Received and incorporated.  Were you thinking of this as a global name change 
for your proposal?  If so, please unicast to me.

Thanks,
Tony
The Internet Routing Overlay Network (IRON)
[draft-templin-iron] is a scalable Internet routing architecture
that builds on the RANGER recursive enterprise network hierarchy
[RFC5720]. IRON bonds together participating RANGER networks
using VET [draft-templin-intarea-vet] and SEAL
[draft-templin-intarea-seal] to enable secure and scalable
routing through automatic tunneling within the Internet core.
The IRON-RANGER automatic tunneling abstraction views the
entire global Internet DFZ as a virtual NBMA link similar
to ISATAP [RFC5214].

IRON-RANGER is an example of a Core-Edge Separation (CES)
system. Instead of a classical mapping database, however,
IRON-RANGER uses a hybrid combination of a proactive dynamic
routing protocol for distributing highly aggregated Virtual
Prefixes (VPs) and an on-demand data driven protocol for
distributing more-specific Provider Independent (PI) prefixes
derived from the VPs.

The IRON-RANGER hierarchy consists of recursively-nested
RANGER enterprise networks joined together by IRON routers
that participate in a global BGP instance. The IRON BGP
instance is maintained separately from the current Internet
BGP Routing LOCator (RLOC) address space (i.e., the set of
all public IPv4 prefixes in the Internet). Instead, the IRON
BGP instance maintains VPs taken from Endpoint Interface
iDentifier (EID) address space, e.g., the IPv6 global unicast
address space. To accommodate scaling, only O(10k) - O(100k)
VPs are allocated e.g., using /20 or shorter IPv6 prefixes.

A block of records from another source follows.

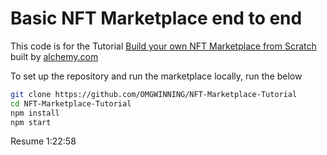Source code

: # Basic NFT Marketplace end to end

This code is for the Tutorial [Build your own NFT Marketplace from Scratch](https://docs.alchemy.com/alchemy/) built by [alchemy.com](https://alchemy.com)

To set up the repository and run the marketplace locally, run the below

```bash
git clone https://github.com/OMGWINNING/NFT-Marketplace-Tutorial
cd NFT-Marketplace-Tutorial
npm install
npm start
```

Resume 1:22:58
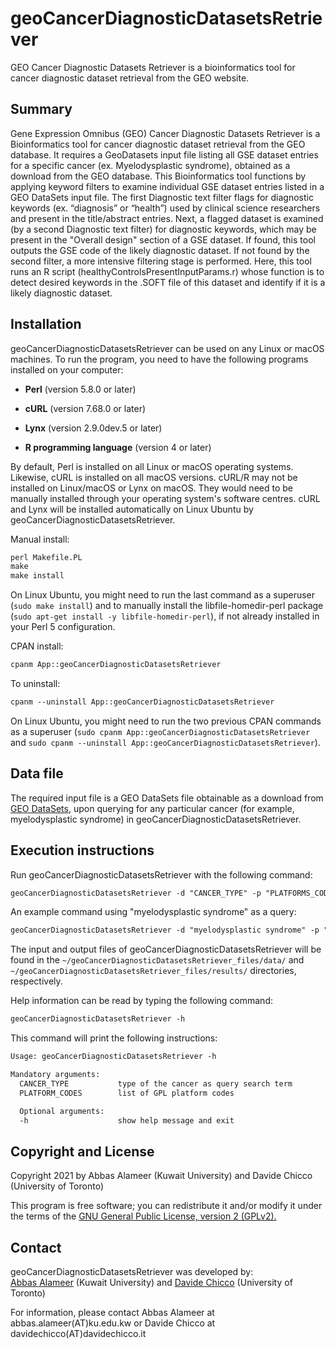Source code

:# geoCancerDiagnosticDatasetsRetriever
GEO Cancer Diagnostic Datasets Retriever is a bioinformatics tool for cancer diagnostic dataset retrieval from the GEO website.
## Summary
<p>Gene Expression Omnibus (GEO) Cancer Diagnostic Datasets Retriever is a Bioinformatics tool for cancer diagnostic dataset retrieval from the GEO database. It requires a GeoDatasets input file listing all GSE dataset entries for a specific cancer (ex. Myelodysplastic syndrome), obtained as a download from the GEO database. This Bioinformatics tool functions by applying keyword filters to examine individual GSE dataset entries listed in a GEO DataSets input file. The first Diagnostic text filter flags for diagnostic keywords (ex. “diagnosis” or “health”) used by clinical science researchers and present in the title/abstract entries. Next, a flagged dataset is examined (by a second Diagnostic text filter) for diagnostic keywords, which may be present in the "Overall design" section of a GSE dataset. If found, this tool outputs the GSE code of the likely diagnostic dataset. If not found by the second filter, a more intensive filtering stage is performed. Here, this tool runs an R script (healthyControlsPresentInputParams.r) whose function is to detect desired keywords in the .SOFT file of this dataset and identify if it is a likely diagnostic dataset.</p>

## Installation
geoCancerDiagnosticDatasetsRetriever can be used on any Linux or macOS machines. To run the program, you need to have the following programs installed on your computer:

<p><ul><li><b>Perl</b> (version 5.8.0 or later)</li></ul></p>
<p><ul><li><b>cURL</b> (version 7.68.0 or later)</li></ul></p>
<p><ul><li><b>Lynx</b> (version 2.9.0dev.5 or later)</li></ul></p>
<p><ul><li><b>R programming language</b> (version 4 or later)</li></ul></p>
By default, Perl is installed on all Linux or macOS operating systems. Likewise, cURL is installed on all macOS versions. cURL/R may not be installed on Linux/macOS or Lynx on macOS. They would need to be manually installed through your operating system's software centres. cURL and Lynx will be installed automatically on Linux Ubuntu by geoCancerDiagnosticDatasetsRetriever.
<p></p>

Manual install:
```diff
perl Makefile.PL
make
make install
```

On Linux Ubuntu, you might need to run the last command as a superuser
(`sudo make install`) and to manually install the libfile-homedir-perl
package (`sudo apt-get install -y libfile-homedir-perl`), if not
already installed in your Perl 5 configuration.

CPAN install:

```diff
cpanm App::geoCancerDiagnosticDatasetsRetriever
```

To uninstall:

```diff
cpanm --uninstall App::geoCancerDiagnosticDatasetsRetriever
```
On Linux Ubuntu, you might need to run the two previous CPAN commands as a superuser (`sudo cpanm App::geoCancerDiagnosticDatasetsRetriever` and `sudo cpanm --uninstall App::geoCancerDiagnosticDatasetsRetriever`).

## Data file
The required input file is a GEO DataSets file obtainable as a download  from <a href="https://www.ncbi.nlm.nih.gov/gds/" target="_blank" rel="noopener noreferrer">GEO DataSets</a>, upon querying for any particular cancer (for example, myelodysplastic syndrome) in geoCancerDiagnosticDatasetsRetriever.

## Execution instructions
Run geoCancerDiagnosticDatasetsRetriever with the following command:

```diff
geoCancerDiagnosticDatasetsRetriever -d "CANCER_TYPE" -p "PLATFORMS_CODES"
```

An example command using "myelodysplastic syndrome" as a query: 

```diff
geoCancerDiagnosticDatasetsRetriever -d "myelodysplastic syndrome" -p "GPL570"
```

The input and output files of geoCancerDiagnosticDatasetsRetriever will be found in the `~/geoCancerDiagnosticDatasetsRetriever_files/data/` and `~/geoCancerDiagnosticDatasetsRetriever_files/results/` directories, respectively.

<p>Help information can be read by typing the following command:</p>  

```diff
geoCancerDiagnosticDatasetsRetriever -h
```

<p>This command will print the following instructions:</p>

```diff
Usage: geoCancerDiagnosticDatasetsRetriever -h

Mandatory arguments:
  CANCER_TYPE           type of the cancer as query search term
  PLATFORM_CODES        list of GPL platform codes

  Optional arguments:
  -h                    show help message and exit
  ```

## Copyright and License

Copyright 2021 by Abbas Alameer (Kuwait University) and Davide Chicco (University of Toronto)

This program is free software; you can redistribute it and/or modify
it under the terms of the <a href="http://www.gnu.org/licenses/gpl-2.0-standalone.html" target="_blank" rel="noopener noreferrer">GNU General Public License, version 2 (GPLv2).</a>

## Contact
<p>geoCancerDiagnosticDatasetsRetriever was developed by:<br>
<a href="http://kuweb.ku.edu.kw/biosc/People/AcademicStaff/Dr.AbbasAlameer/index.htm" target="_blank" rel="noopener noreferrer">Abbas Alameer</a> (Kuwait University) and <a href="http://www.DavideChicco.it" target="_blank" rel="noopener noreferrer">Davide Chicco</a> (University of Toronto)</br>

For information, please contact Abbas Alameer at abbas.alameer(AT)ku.edu.kw or Davide Chicco at davidechicco(AT)davidechicco.it</p>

IRON routers lease portions of their VPs as Provider
Independent (PI) prefixes for customer equipment (CEs),
thereby creating a sustaining business model. CEs that lease
PI prefixes propagate address mapping(s) throughout their
attached RANGER networks and up to VP-owning IRON router(s)
through periodic transmission of "bubbles" with authenticating
and PI prefix information. Routers in RANGER networks and IRON
routers that receive and forward the bubbles securely install
PI prefixes in their FIBs, but do not inject them into the RIB.
IRON routers therefore keep track of only their customer base
via the FIB entries and keep track of only the Internet-wide
VP database in the RIB.

IRON routers propagate more-specific prefixes using secure
redirection to update router FIBs. Prefix redirection is
driven by the data plane and does not affect the control
plane. Redirected prefixes are not injected into the RIB,
but rather are maintained as FIB soft state that is purged
after expiration or route failure. Neighbor unreachability
detection is used to detect failure.

Secure prefix registrations and redirections are accommodated
through the mechanisms of SEAL. Tunnel endpoints using SEAL
synchronize sequence numbers, and can therefore discard any
packets they receive that are outside of the current sequence
number window. Hence, off-path attacks are defeated. These
synchronized tunnel endpoints can therefore exchange prefixes
with signed certificates that prove prefix ownership in such
a way that DoS vectors that attack crypto calculation overhead
are eliminated due to the prevention of off-path attacks.

CEs can move from old RANGER networks and re-inject their PI
prefixes into new RANGER networks. This would be accommodated
by IRON-RANGER as a site multihoming event while host mobility
and true locator-ID separation is accommodated via HIP [5201].